WORK INSTRUCTION: Begin with the line where "once. If you would like" appears. Set down that line and the rest of the records below it exactly as given.
*** PROVIDED INFORMATION ***
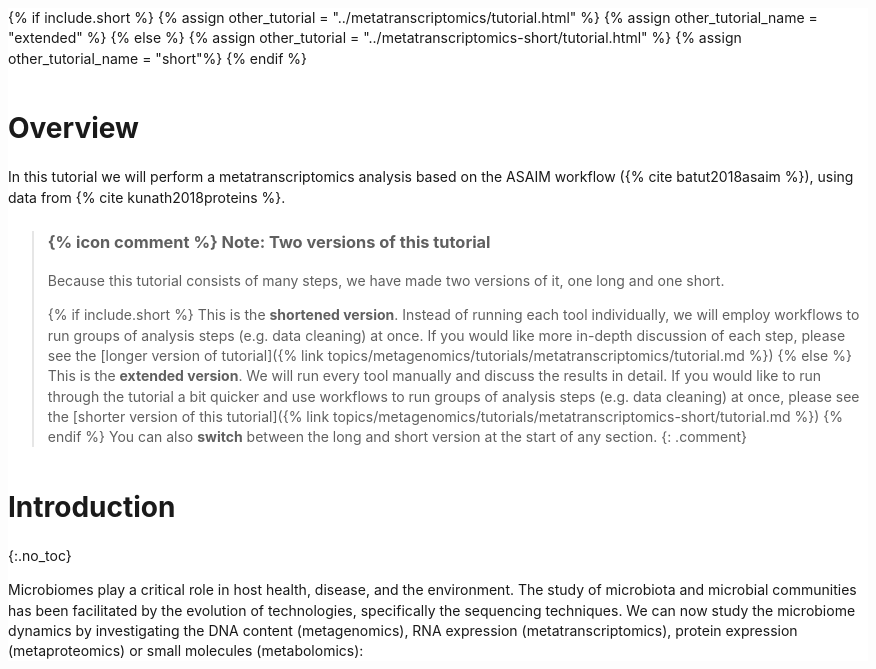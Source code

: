 {% if include.short %}
  {% assign other_tutorial = "../metatranscriptomics/tutorial.html" %}
  {% assign other_tutorial_name = "extended" %}
{% else %}
  {% assign other_tutorial = "../metatranscriptomics-short/tutorial.html" %}
  {% assign other_tutorial_name = "short"%}
{% endif %}

# Overview

In this tutorial we will perform a metatranscriptomics analysis based on the ASAIM workflow ({% cite batut2018asaim %}), using data from {% cite kunath2018proteins %}.

> ### {% icon comment %} Note: Two versions of this tutorial
>
> Because this tutorial consists of many steps, we have made two versions of it, one long and one short.
>
> {% if include.short %}
> This is the **shortened version**. Instead of running each tool individually, we will employ
> workflows to run groups of analysis steps (e.g. data cleaning) at once. If you would like
> more in-depth discussion of each step, please see the [longer version of tutorial]({% link topics/metagenomics/tutorials/metatranscriptomics/tutorial.md %})
> {% else %}
> This is the **extended version**. We will run every tool manually and discuss the results in detail.
> If you would like to run through the tutorial a bit quicker and use workflows to run groups of
> analysis steps (e.g. data cleaning) at once, please see the [shorter version of this tutorial]({% link topics/metagenomics/tutorials/metatranscriptomics-short/tutorial.md %})
> {% endif %}
> You can also **switch** between the long and short version at the start of any section.
{: .comment}

# Introduction
{:.no_toc}

Microbiomes play a critical role in host health, disease, and the environment. The study of microbiota and microbial communities has been facilitated by the evolution of technologies, specifically the sequencing techniques. We can now study the microbiome dynamics by investigating the DNA content (metagenomics), RNA expression (metatranscriptomics), protein expression (metaproteomics) or small molecules (metabolomics):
***
YOUR RESPONSE:
> workflows to run groups of analysis steps (e.g. data cleaning) at once. If you would like
> more in-depth discussion of each step, please see the [longer version of tutorial]({% link topics/metagenomics/tutorials/metatranscriptomics/tutorial.md %})
> {% else %}
> This is the **extended version**. We will run every tool manually and discuss the results in detail.
> If you would like to run through the tutorial a bit quicker and use workflows to run groups of
> analysis steps (e.g. data cleaning) at once, please see the [shorter version of this tutorial]({% link topics/metagenomics/tutorials/metatranscriptomics-short/tutorial.md %})
> {% endif %}
> You can also **switch** between the long and short version at the start of any section.
{: .comment}

# Introduction
{:.no_toc}

Microbiomes play a critical role in host health, disease, and the environment. The study of microbiota and microbial communities has been facilitated by the evolution of technologies, specifically the sequencing techniques. We can now study the microbiome dynamics by investigating the DNA content (metagenomics), RNA expression (metatranscriptomics), protein expression (metaproteomics) or small molecules (metabolomics):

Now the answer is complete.